Cybersecurity researchers have disclosed a privilege escalation vulnerability affecting the Google Cloud Platform cloud service that an attacker could use to gain unauthorized access to other services and sensitive data.
It is stable given a vulnerability called ConfusedFunction.
“An attacker can elevate their privileges to the default Cloud Build service account and gain access to many services, such as Cloud Build, the repository (including the source code of other features), the artifact registry, and the container registry,” the company said in a statement exposure management.
“This access allows for lateral movement and elevation of privileges in the victim’s project, access to unauthorized data, and even its update or deletion.”
Cloud features referred to into a serverless runtime environment that allows developers to create single-purpose functions that run in response to specific events in the cloud without having to manage a server or update infrastructure.
The problem identified by Tenable is that the Cloud Build service account is created in the background and binds to the default Cloud Build instance when a cloud feature is created or updated.
This work account opens the door to potential malicious activity due to its excessive permissions, thereby allowing an attacker with access to create or update a cloud function to exploit this vulnerability and elevate their privileges to the work account.
This permission can then be abused to access other Google Cloud services that are also built with Cloud Function, including Cloud Storage, Artifact Registry, and Container Registry. In a hypothetical attack scenario, ConfusedFunction could be used to leak the Cloud Build service account token via a webhook.

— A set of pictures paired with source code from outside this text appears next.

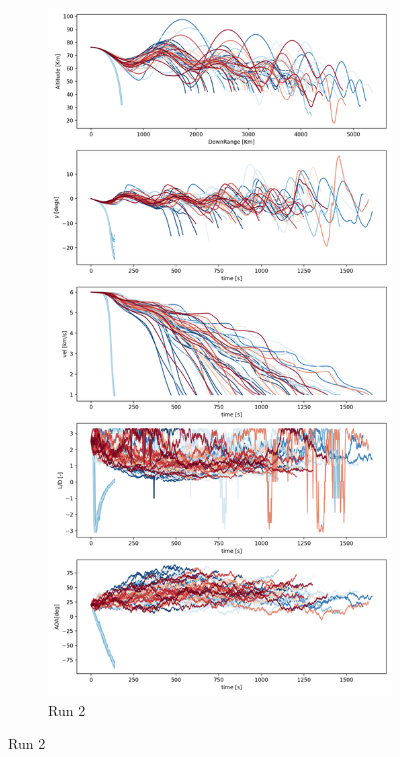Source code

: \documentclass[11pt]{article} %
\begin{document}
\begin{figure}[H]
   \begin{subfigure}[b]{0.5\textwidth}
     \centering
     \includegraphics[width=\textwidth]{images/run_2.png}
     \caption{ Run 2}
     \label{fig:run_2}


\end{subfigure}
\end{figure}
\end{document}
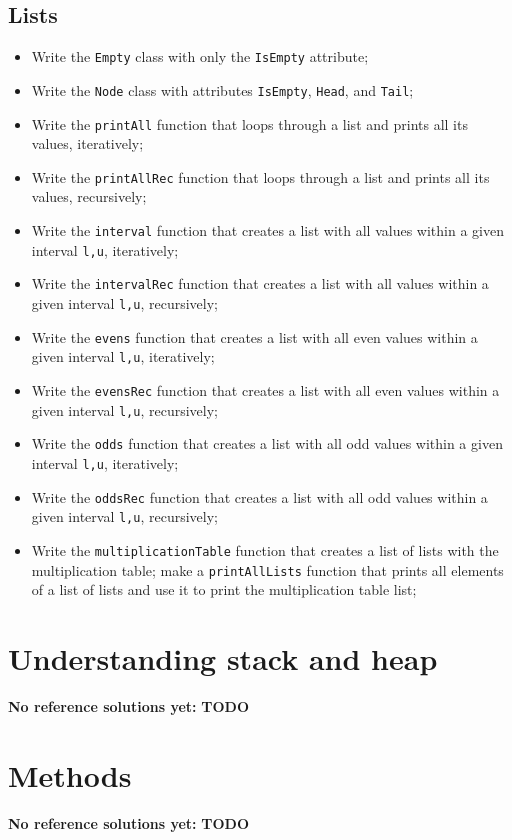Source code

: 		\subsection{Lists}
		\begin{itemize}
			\item Write the \texttt{Empty} class with only the \texttt{IsEmpty} attribute;
			\item Write the \texttt{Node} class with attributes \texttt{IsEmpty}, \texttt{Head}, and \texttt{Tail};
			\item Write the \texttt{printAll} function that loops through a list and prints all its values, iteratively;
			\item Write the \texttt{printAllRec} function that loops through a list and prints all its values, recursively;
			\item Write the \texttt{interval} function that creates a list with all values within a given interval \texttt{l,u}, iteratively;
			\item Write the \texttt{intervalRec} function that creates a list with all values within a given interval \texttt{l,u}, recursively;
			\item Write the \texttt{evens} function that creates a list with all even values within a given interval \texttt{l,u}, iteratively;
			\item Write the \texttt{evensRec} function that creates a list with all even values within a given interval \texttt{l,u}, recursively;
			\item Write the \texttt{odds} function that creates a list with all odd values within a given interval \texttt{l,u}, iteratively;
			\item Write the \texttt{oddsRec} function that creates a list with all odd values within a given interval \texttt{l,u}, recursively;
			\item Write the \texttt{multiplicationTable} function that creates a list of lists with the multiplication table; make a \texttt{printAllLists} function that prints all elements of a list of lists and use it to print the multiplication table list;
		\end{itemize}

    \section{Understanding stack and heap}
        \textbf{No reference solutions yet:}
        \textbf{TODO}

    \section{Methods}
        \textbf{No reference solutions yet:}
        \textbf{TODO}

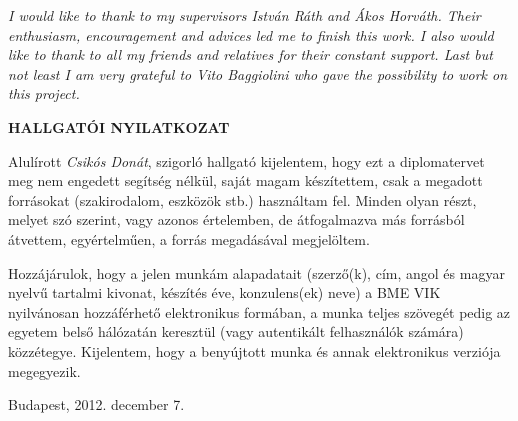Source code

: \emph{I would like to thank to my supervisors István Ráth and Ákos Horváth.
 Their enthusiasm, encouragement and advices led me to finish this work.
 I also would like to thank to all my friends and relatives for their constant
 support. Last but not least I am very grateful to Vito Baggiolini who
  gave the possibility to work on this project.}
\vfill \clearpage


\begin{center} 
\large
\textbf{HALLGATÓI NYILATKOZAT}\\
\end{center}

Alulírott \emph{Csikós Donát}, szigorló hallgató kijelentem, hogy ezt a
diplomatervet meg nem  engedett segítség
nélkül, saját magam készítettem, csak a megadott forrásokat (szakirodalom,
eszközök stb.) használtam fel. Minden olyan részt, melyet szó szerint, vagy
azonos értelemben, de átfogalmazva más forrásból átvettem, egyértelműen, a
forrás megadásával megjelöltem.

Hozzájárulok, hogy a jelen munkám alapadatait (szerző(k), cím, angol és magyar
nyel\-vű tartalmi kivonat, készítés éve, konzulens(ek) neve) a BME VIK
nyilvánosan hozzáférhető elektronikus formában, a munka teljes szövegét pedig
az egyetem belső hálózatán keresztül (vagy autentikált felhasználók számára)
közzétegye. Kijelentem, hogy a benyújtott munka és annak elektronikus verziója
megegyezik.

\begin{flushleft}
\vspace*{1cm}
Budapest, 2012. december 7.
\end{flushleft}

\begin{flushright}
 \vspace*{1cm}
 \makebox[7cm]{\rule{6cm}{.4pt}}\\
 \\
\end{flushright}
\thispagestyle{empty}

\vfill
\clearpage
\thispagestyle{empty} %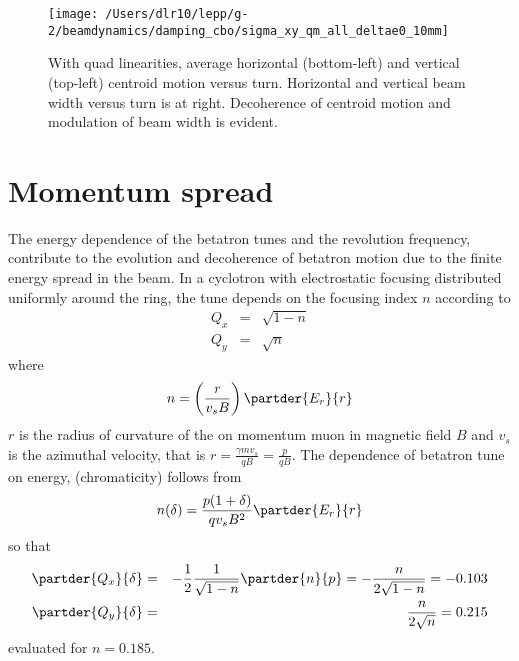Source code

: \documentclass[10pt]{article}
\begin{document}
\begin{figure}[htbp] %
   \centering
   \texttt{[image: /Users/dlr10/lepp/g-2/beamdynamics/damping\_cbo/sigma\_xy\_qm\_all\_deltae0\_10mm]} 
   \caption{ With quad linearities, average horizontal (bottom-left) and vertical (top-left) centroid motion versus turn.
Horizontal and vertical beam width versus turn is at right. Decoherence of centroid motion and modulation of beam width is evident.\label{dist_mp}}
\end{figure}
\newpage
\section{Momentum spread}
The energy dependence of the betatron tunes and the revolution frequency, contribute to the evolution 
and decoherence of betatron motion due to the finite energy spread in the beam.
In a cyclotron with electrostatic focusing
distributed uniformly around the ring,
the tune depends on the focusing index $n$ according to
\begin{eqnarray*}
Q_x &=& \sqrt{1-n}\\
Q_y &=& \sqrt{n}
\end{eqnarray*}
where $$n =\left(\frac{r}{v_s B}\right)\partder{E_r}{r}$$
$r$ is the radius of curvature of the on momentum muon in magnetic field $B$ and $v_s$ is the azimuthal
velocity, that is $r = \frac{\gamma m v_s}{q B} = \frac{p}{qB}$.
The dependence of betatron tune on energy, (chromaticity) follows from
$$n(\delta) = \frac{p(1+\delta)}{qv_s B^2}\partder{E_r}{r}$$ so
that
\begin{eqnarray*}
\partder{Q_x}{\delta} &=&-\frac{1}{2}\frac{1}{ \sqrt{1-n}}\partder{n}{p} = -\frac{n}{2\sqrt{1-n}} =-0.103\\
\partder{Q_y}{\delta} &=& \frac{n}{2\sqrt{n}} = 0.215 
\end{eqnarray*}
evaluated for $n=0.185$.
\end{document}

After responsible disclosure, Google has updated default behavior so Cloud Build uses Standard Compute Engine service account to prevent misuse. However, it should be noted that these changes do not apply to existing instances.
“The ConfusedFunction vulnerability highlights problematic scenarios that can arise due to the complexity of the software and the interrelationships between services in a cloud provider’s services,” said Tenable researcher Liv Mattan.
“While the GCP fix reduced the severity of the problem for future deployments, it did not completely eliminate it. This is because cloud feature deployments still trigger the creation of the aforementioned GCP services. As a result, users still have to assign minimal but still relatively broad permissions for a Cloud Build service account as part of a feature rollout.”
The development comes after Outpost24 detailed a moderate cross-site scripting (XSS) flaw in the Oracle Integration Cloud Platform that could be used to inject malicious code into an application.
There was a flaw rooted in the handling of the “consumer_url” parameter it’s decided from Oracle in its Critical Patch Update (CPU) released earlier this month.
“New integration creation page found at https://.integration.ocp.oraclecloud.com/ic/integration/home/faces/link?page=integration&consumer_url=
“This meant that an attacker would only need to identify the instance ID of a particular integration platform in order to send a functional payload to any user of the platform. In this way, an attacker can bypass the requirement to know a specific integration ID, which is normally only available to logged in users.”
It also matches Assetnote discovery of three security vulnerabilities in the ServiceNow cloud computing platform (CVE-2024-4879, CVE-2024-5178, and CVE-2024-5217) that can be chained to exploits to gain full database access and execute arbitrary code on context of the Now platform.